Lower food-price inflation has translated into a decline in headline inflation
Figure 9. Inflation in dveloping countries has stabilized, due in part to a stabilization of food prices
Food and overall inflation, % change 3m/3m saar
Source: World Bank, ILO.
Inflation in developing countries has eased substantially since 2011 with prices now rising at a 5.4 percent annualized pace during the 3 months ending April 2012. The decline in total inflation mainly reflecting an easing in domestic food inflation in developing countries to below 5 percent in the three months to February 2012 (3m/3m saar) (figure 9). Food price inflation is now 0.4 percentage point below headline inflation. Food price inflation decelerated in South Asia, while in Europe and Central Asia consumer food prices have actually declined. In contrast, food price inflation accelerated in Sub-Saharan Africa and Latin America and the Caribbean, and the Middle East and North Africa.
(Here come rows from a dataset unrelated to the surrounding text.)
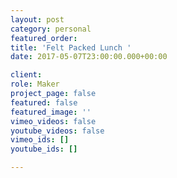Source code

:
 ```yaml
---
layout: post
category: personal
featured_order: 
title: 'Felt Packed Lunch '
date: 2017-05-07T23:00:00.000+00:00

client: 
role: Maker
project_page: false
featured: false
featured_image: ''
vimeo_videos: false
youtube_videos: false
vimeo_ids: []
youtube_ids: []

---
```

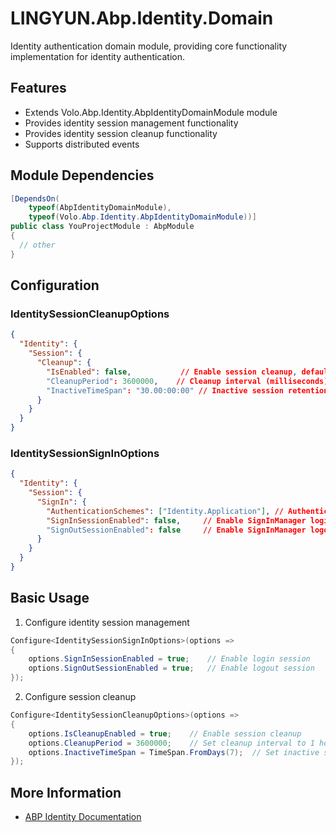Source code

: # LINGYUN.Abp.Identity.Domain

Identity authentication domain module, providing core functionality implementation for identity authentication.

## Features

* Extends Volo.Abp.Identity.AbpIdentityDomainModule module
* Provides identity session management functionality
* Provides identity session cleanup functionality
* Supports distributed events

## Module Dependencies

```csharp
[DependsOn(
    typeof(AbpIdentityDomainModule),
    typeof(Volo.Abp.Identity.AbpIdentityDomainModule))]
public class YouProjectModule : AbpModule
{
  // other
}
```

## Configuration

### IdentitySessionCleanupOptions

```json
{
  "Identity": {
    "Session": {
      "Cleanup": {
        "IsEnabled": false,           // Enable session cleanup, default: false
        "CleanupPeriod": 3600000,    // Cleanup interval (milliseconds), default: 1 hour
        "InactiveTimeSpan": "30.00:00:00" // Inactive session retention period, default: 30 days
      }
    }
  }
}
```

### IdentitySessionSignInOptions

```json
{
  "Identity": {
    "Session": {
      "SignIn": {
        "AuthenticationSchemes": ["Identity.Application"], // Authentication schemes for processing
        "SignInSessionEnabled": false,     // Enable SignInManager login session, default: false
        "SignOutSessionEnabled": false     // Enable SignInManager logout session, default: false
      }
    }
  }
}
```

## Basic Usage

1. Configure identity session management
```csharp
Configure<IdentitySessionSignInOptions>(options =>
{
    options.SignInSessionEnabled = true;    // Enable login session
    options.SignOutSessionEnabled = true;   // Enable logout session
});
```

2. Configure session cleanup
```csharp
Configure<IdentitySessionCleanupOptions>(options =>
{
    options.IsCleanupEnabled = true;    // Enable session cleanup
    options.CleanupPeriod = 3600000;    // Set cleanup interval to 1 hour
    options.InactiveTimeSpan = TimeSpan.FromDays(7);  // Set inactive session retention period to 7 days
});
```

## More Information

* [ABP Identity Documentation](https://docs.abp.io/en/abp/latest/Identity)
Despite the welcome normalization of domestic food price inflation, domestic food prices in developing countries remain 25 percent higher relative to non-food consumer prices than they were at the beginning of 2005. While incomes in developing countries have continued to rise, the sharp increase in food prices will have limited gains for many households, such as the urban poor, where food often represents more-than one-half of their total expenditures.